Zacznijmy od tego, że autor tekstu w stu punktach objaśnia krok po kroku, solidnie wszystkie ważne sprawy związane z Mszą św. - co znaczą gesty liturgiczne, szaty, ustawienia celebransa, słowa, które wypowiada on i my wypowiadamy. Dodajmy, że to nie jest jakiś suchy przewodnik, ale coś, co pachnie i kompetencją, i pobożnością.
Na tle różnych dostępnych w Polsce przewodników po Mszy św. ten wyróżnia się tym, że nie unika spraw równocześnie ważnych i zwykle uznawanych za kontrowersyjne. Świetnym przykładem jest punkt dotyczący przyjmowania Komunii św. na rękę, w którym czytamy obszerne i bardzo rzetelne wyjaśnienie, dlaczego Kościół wolał jednak, z zasady, udzielać Komunii św. wiernym bezpośrednio do ust. Podobnie ciekawie opowiedziano np. o zwróceniu się celebransa bądź do wiernych, bądź - jak przez wieki - razem z wiernymi w stronę wschodu. Choć autor opowiada o Mszy św. zreformowanej po Vaticanum II, czytelnik czuje wszędzie szacunek autora do wielowiekowej tradycji liturgicznej Kościoła (choć mnie osobiście zabrakło trochę pogłębienia wiedzy o Ofiarowaniu, nazywanym dziś „przygotowaniem darów ofiarnych”). Swoją drogą, objaśnienie Mszy św. jest w tej książce mocno inspirowane jej rozumieniem jako ofiary przebłagalnej. Wyraziście katolicka teologia.
Ważne też i to, że autor przemawia w tej książce „po ludzku”, pisze „dla ludzi” (a nie np. dla siebie). Z pewnością książka nie jest zamierzona na poziom dzieci przystępujących do Pierwszej Komunii św., ale np. już uczniowie szkoły średniej nie powinni mieć ze zrozumieniem tekstu poważniejszego kłopotu.
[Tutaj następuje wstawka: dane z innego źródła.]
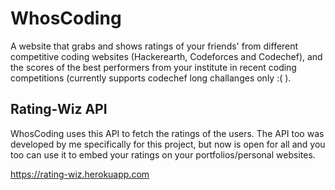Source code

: # WhosCoding
A website that grabs and shows ratings of your friends' from different competitive coding websites (Hackerearth, Codeforces and Codechef), and the scores of the best performers from your institute in recent coding competitions (currently supports codechef long challanges only :( ).

## Rating-Wiz API
WhosCoding uses this API to fetch the ratings of the users. The API too was developed by me specifically for this project, but now is open for all and you too can use it to embed your ratings on your portfolios/personal websites.

https://rating-wiz.herokuapp.com 
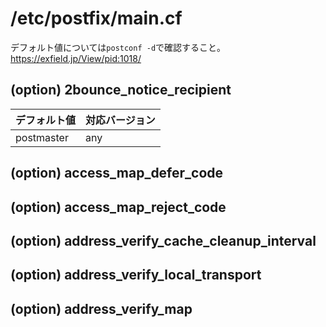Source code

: # /etc/postfix/main.cf
デフォルト値については`postconf -d`で確認すること。  
https://exfield.jp/View/pid:1018/  

## (option) 2bounce_notice_recipient
|デフォルト値|対応バージョン|
|:---|:---|
|postmaster|any|
## (option) access_map_defer_code
## (option) access_map_reject_code
## (option) address_verify_cache_cleanup_interval
## (option) address_verify_local_transport
## (option) address_verify_map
Układ całości jest tak przejrzysty, że łatwo można znaleźć to, co aukrat chcielibyśmy sprawdzić. To książka do powszechnego użytku.
Oczywiście, ta książka nie byłaby tak atrakcyjna, jak jest, gdyby nie była tak interesująco zilustrowana. Grafik to mistrz, potrafi nas zaskoczyć. Dla mnie najbardziej poruszający był sposób przedstawienia Zwiastowania i sugestywny obraz człowieka klęczącego. Z kolei np. ilustracja z Ciałem Pańskim albo ta z okładki (Chrystus ukrzyżowany z widocznym układem krwionośnym, jak z podręcznika anatomii) - to obrazy uderzające. Symbolizm teologiczny został sprawnie połączony z dosłownością, a nawet ze stylem komiksu. Mnie się to bardzo spodobało.